Dans le document La mort comme origine (Page 162-183)

Élaboration praxéologique

4) Clinique dans la « postmodernité » : l’errance vient-elle supplanter la plainte hystérique ?

a) Michael : les conséquences de vouloir faire de l’un.

Je reçus un jour le coup de fil d’un homme d’une trentaine d’années, qui souhaitait prendre un rendez-vous avec moi. Lorsque nous évoquâmes la date de cette première rencontre, il m’expliqua qu’il voulait que ce soit à son retour de vacances. Je fus un peu étonné de cette remarque : pourquoi n’avait-il tout simplement pas attendu son retour ? Face à Michael, lors de cette première rencontre, j’attendais qu’il prenne la parole. Très vite il sembla inquiet de mon silence. Il me demanda très anxieux : « Ça va ? »

Je ne sus quoi lui répondre. Il répéta sa question deux fois. Puis il finit par commencer à évoquer ce qui l’amenait, et ses précédentes tentatives de thérapie auprès d’autres « psys ». Ce qui le questionnait était en lien avec son rapport aux femmes. Lors de ses précédentes vacances, il avait débuté une relation, ou plutôt « une amourette de vacances », comme l’ont dit. Très rapidement, son investissement dans la relation effraya la jeune femme qui y mit un terme. Son état lors de cette courte idylle (deux jours), le rappelait à une difficulté plus générale dans ses relations amoureuses. Il exprimait l’idée d’un collage dans lequel son seul désir était d’être avec cet être momentanément élu, et que dès lors, rien d’autre n’était plus possible. Au moment où cet autre s’échappait, détournait son attention, Michael vivait quelque chose d’absolument intolérable qui le prenait au corps. Lorsque la séparation intervenait, dans le cas évoqué parce qu’il avait émis l’idée d’amour un peu trop tôt au goût de la jeune femme, son choix pouvait se résumer à la dualité suivante : mourir ou partir. Alors, en plein milieu de ses congés, Michael quitta subitement sa destination ensoleillée pour échapper à la violence de ce vécu. Dans une tentative de rationalisation, il tentait de comprendre d’où pouvait bien venir ce rapport si étrange aux femmes. Il évoqua sa mère, et le lien très proche qu’il entretenait avec celle-ci. Puis sa relation de plusieurs années avec une femme, avec qui cette période de « collage » laissa vite place à un ennui très profond. Une autre conquête lui fit remarquer que sa relation avec sa mère ne lui semblait pas « normale », et comme souvent lorsqu’il entendait le « diagnostic » d’autres personnes sur son cas, là aussi il collait à leurs énoncés. Pour autant quelque chose insistait là, et me donnait même le sentiment de ponctuer son discours: « Est ce que c’est normal ? ».

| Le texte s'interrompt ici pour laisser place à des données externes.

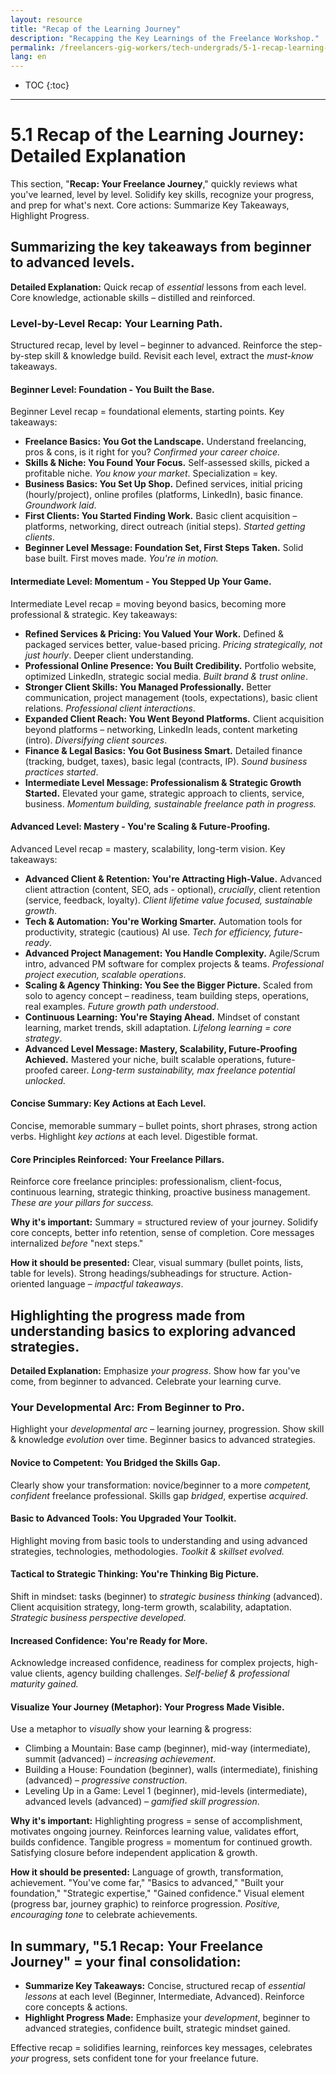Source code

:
 ```yaml
---
layout: resource
title: "Recap of the Learning Journey"
description: "Recapping the Key Learnings of the Freelance Workshop."
permalink: /freelancers-gig-workers/tech-undergrads/5-1-recap-learning-journey/
lang: en
---
```


* TOC
{:toc}


---


# 5.1 Recap of the Learning Journey: Detailed Explanation

This section, "**Recap: Your Freelance Journey**," quickly reviews what you've learned, level by level. Solidify key skills, recognize your progress, and prep for what's next. Core actions: Summarize Key Takeaways, Highlight Progress.

## Summarizing the key takeaways from beginner to advanced levels.

**Detailed Explanation:** Quick recap of *essential* lessons from each level. Core knowledge, actionable skills – distilled and reinforced.

### Level-by-Level Recap: Your Learning Path.

Structured recap, level by level – beginner to advanced. Reinforce the step-by-step skill & knowledge build. Revisit each level, extract the *must-know* takeaways.

#### Beginner Level: Foundation - You Built the Base.

Beginner Level recap = foundational elements, starting points.  Key takeaways:

* **Freelance Basics: You Got the Landscape.** Understand freelancing, pros & cons, is it right for you?  *Confirmed your career choice.*
* **Skills & Niche: You Found Your Focus.** Self-assessed skills, picked a profitable niche. *You know your market*. Specialization = key.
* **Business Basics: You Set Up Shop.** Defined services, initial pricing (hourly/project), online profiles (platforms, LinkedIn), basic finance. *Groundwork laid*.
* **First Clients: You Started Finding Work.** Basic client acquisition – platforms, networking, direct outreach (initial steps). *Started getting clients*.
* **Beginner Level Message: Foundation Set, First Steps Taken.** Solid base built. First moves made. *You're in motion.*

#### Intermediate Level: Momentum - You Stepped Up Your Game.

Intermediate Level recap = moving beyond basics, becoming more professional & strategic. Key takeaways:

* **Refined Services & Pricing: You Valued Your Work.** Defined & packaged services better, value-based pricing. *Pricing strategically, not just hourly*. Deeper client understanding.
* **Professional Online Presence: You Built Credibility.** Portfolio website, optimized LinkedIn, strategic social media. *Built brand & trust online*.
* **Stronger Client Skills: You Managed Professionally.** Better communication, project management (tools, expectations), basic client relations. *Professional client interactions*.
* **Expanded Client Reach: You Went Beyond Platforms.** Client acquisition beyond platforms – networking, LinkedIn leads, content marketing (intro). *Diversifying client sources*.
* **Finance & Legal Basics: You Got Business Smart.**  Detailed finance (tracking, budget, taxes), basic legal (contracts, IP). *Sound business practices started*.
* **Intermediate Level Message: Professionalism & Strategic Growth Started.** Elevated your game, strategic approach to clients, service, business. *Momentum building, sustainable freelance path in progress.*

#### Advanced Level: Mastery - You're Scaling & Future-Proofing.

Advanced Level recap = mastery, scalability, long-term vision. Key takeaways:

* **Advanced Client & Retention: You're Attracting High-Value.** Advanced client attraction (content, SEO, ads - optional), *crucially*, client retention (service, feedback, loyalty). *Client lifetime value focused, sustainable growth*.
* **Tech & Automation: You're Working Smarter.**  Automation tools for productivity, strategic (cautious) AI use. *Tech for efficiency, future-ready*.
* **Advanced Project Management: You Handle Complexity.** Agile/Scrum intro, advanced PM software for complex projects & teams. *Professional project execution, scalable operations*.
* **Scaling & Agency Thinking: You See the Bigger Picture.** Scaled from solo to agency concept – readiness, team building steps, operations, real examples. *Future growth path understood*.
* **Continuous Learning: You're Staying Ahead.** Mindset of constant learning, market trends, skill adaptation. *Lifelong learning = core strategy*.
* **Advanced Level Message: Mastery, Scalability, Future-Proofing Achieved.** Mastered your niche, built scalable operations, future-proofed career. *Long-term sustainability, max freelance potential unlocked.*

#### Concise Summary: Key Actions at Each Level.

Concise, memorable summary – bullet points, short phrases, strong action verbs. Highlight *key actions* at each level. Digestible format.

#### Core Principles Reinforced:  Your Freelance Pillars.

Reinforce core freelance principles: professionalism, client-focus, continuous learning, strategic thinking, proactive business management. *These are your pillars for success.*

**Why it's important:** Summary = structured review of your journey. Solidify core concepts, better info retention, sense of completion. Core messages internalized *before* "next steps."

**How it should be presented:** Clear, visual summary (bullet points, lists, table for levels). Strong headings/subheadings for structure. Action-oriented language – *impactful takeaways*.

## Highlighting the progress made from understanding basics to exploring advanced strategies.

**Detailed Explanation:** Emphasize *your progress*.  Show how far you've come, from beginner to advanced. Celebrate your learning curve.

### Your Developmental Arc: From Beginner to Pro.

Highlight your *developmental arc* – learning journey, progression.  Show skill & knowledge *evolution* over time. Beginner basics to advanced strategies.

#### Novice to Competent: You Bridged the Skills Gap.

Clearly show your transformation: novice/beginner to a more *competent, confident* freelance professional. Skills gap *bridged*, expertise *acquired*.

#### Basic to Advanced Tools: You Upgraded Your Toolkit.

Highlight moving from basic tools to understanding and using advanced strategies, technologies, methodologies. *Toolkit & skillset evolved.*

#### Tactical to Strategic Thinking: You're Thinking Big Picture.

Shift in mindset: tasks (beginner) to *strategic business thinking* (advanced). Client acquisition strategy, long-term growth, scalability, adaptation. *Strategic business perspective developed.*

#### Increased Confidence: You're Ready for More.

Acknowledge increased confidence, readiness for complex projects, high-value clients, agency building challenges. *Self-belief & professional maturity gained.*

#### Visualize Your Journey (Metaphor): Your Progress Made Visible.

Use a metaphor to *visually* show your learning & progress:

* Climbing a Mountain: Base camp (beginner), mid-way (intermediate), summit (advanced) – *increasing achievement*.
* Building a House: Foundation (beginner), walls (intermediate), finishing (advanced) – *progressive construction*.
* Leveling Up in a Game: Level 1 (beginner), mid-levels (intermediate), advanced levels (advanced) – *gamified skill progression*.

**Why it's important:** Highlighting progress = sense of accomplishment, motivates ongoing journey. Reinforces learning value, validates effort, builds confidence. Tangible progress = momentum for continued growth. Satisfying closure before independent application & growth.

**How it should be presented:** Language of growth, transformation, achievement. "You've come far," "Basics to advanced," "Built your foundation," "Strategic expertise," "Gained confidence." Visual element (progress bar, journey graphic) to reinforce progression. *Positive, encouraging tone* to celebrate achievements.

## In summary, "5.1 Recap: Your Freelance Journey" = your final consolidation:

* **Summarize Key Takeaways:** Concise, structured recap of *essential lessons* at each level (Beginner, Intermediate, Advanced). Reinforce core concepts & actions.
* **Highlight Progress Made:** Emphasize your *development*, beginner to advanced strategies, confidence built, strategic mindset gained.

Effective recap = solidifies learning, reinforces key messages, celebrates *your* progress, sets confident tone for your freelance future.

162 Au-delà de son récit, je ressentais une certaine crainte, sans pouvoir l’expliquer. Lors de notre seconde rencontre, Michael se montra assez véhément. Il me reprocha que notre premier entretien fût trop court. Puis il me dit qu’il n’aimait pas que je regarde sur le côté quand je l’écoutais. Que cela signifiait que je « réfléchissais ». Il remit également en cause la règle de libre association, qu’il percevait comme un danger. Je restais silencieux, toujours un peu sidéré par la massivité de cette angoisse qu’il dégageait. Il put d’ailleurs m’en dire un peu plus à ce sujet, sur la violence pour lui de venir me rencontrer. Cela se traduisait par une difficulté à respirer. Il me demanda à cette occasion la possibilité de reprendre son souffle. Michael prit de grandes inspirations pendant une bonne minute. Il revint sur ses relations « éphémères » avec les femmes qui le questionnaient tant et me dit : « c’est comme si je

voulais prolonger l’éphémère ». J’entendis, « prolonger l’effet-mère ».

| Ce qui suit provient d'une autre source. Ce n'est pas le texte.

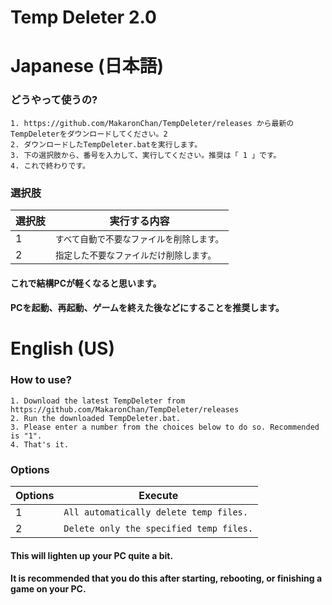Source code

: # Temp Deleter 2.0

# Japanese (日本語)

### どうやって使うの?

```console
1. https://github.com/MakaronChan/TempDeleter/releases から最新のTempDeleterをダウンロードしてください。2
2. ダウンロードしたTempDeleter.batを実行します。
3. 下の選択肢から、番号を入力して、実行してください。推奨は「 1 」です。
4. これで終わりです。
```

### 選択肢

| 選択肢 | 実行する内容 |
| -------- | ---- |
| 1 | `すべて自動で不要なファイルを削除します。` |
| 2 | `指定した不要なファイルだけ削除します。` |

#### これで結構PCが軽くなると思います。
#### PCを起動、再起動、ゲームを終えた後などにすることを推奨します。

# English (US)

### How to use?

```console
1. Download the latest TempDeleter from https://github.com/MakaronChan/TempDeleter/releases
2. Run the downloaded TempDeleter.bat.
3. Please enter a number from the choices below to do so. Recommended is "1".
4. That's it.
```

### Options

| Options | Execute |
| -------- | ---- |
| 1 | `All automatically delete temp files.` |
| 2 | `Delete only the specified temp files.` |

#### This will lighten up your PC quite a bit.
#### It is recommended that you do this after starting, rebooting, or finishing a game on your PC.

Michael m’interrogea sur le fait que parfois je devais recevoir des gens caractériels, où qui devaient se mettre à parler fort, à crier. Je lui répondis que tant que cela restait dans le registre de la parole ce n’était pas un souci. Pour le rendez-vous suivant, il me signifia qu’il aurait peut-être un empêchement, et qu’il me contacterait pour confirmer ou non son rendez- vous. Je me dis que probablement je ne le reverrai plus, pensant aux quelques « psys » qu’il avait rencontrés deux, trois fois, tel qu’il me l’avait livré. En effet, je ne reçus aucun appel. La semaine suivante, alors que j’étais en séance avec une autre personne et que je n’en attendais pas d’autres, j’entendis la sonnerie d’ouverture de ma porte retentir. À la fin de l’entretien, je passais donc la tête dans la salle d’attente et découvrais Michael. Je lui rappelai qu’il avait dit qu’il me confirmerait sa venue. Un peu gêné, il m’expliqua qu’il n’avait pas compris cela, ce que je ne crus qu’à moitié. J’acceptai cependant de le recevoir, en lui expliquant qu’il avait de la chance de me trouver là, et de l’importance de bien confirmer ses rendez-vous. Je me fis également une réflexion sur la nature du transfert qui se mettait en place, en lien avec cette recherche « d’effet-mère » sous la forme d’un questionnement : chez qui passe-t-on sans prévenir ? Peut-être chez sa mère…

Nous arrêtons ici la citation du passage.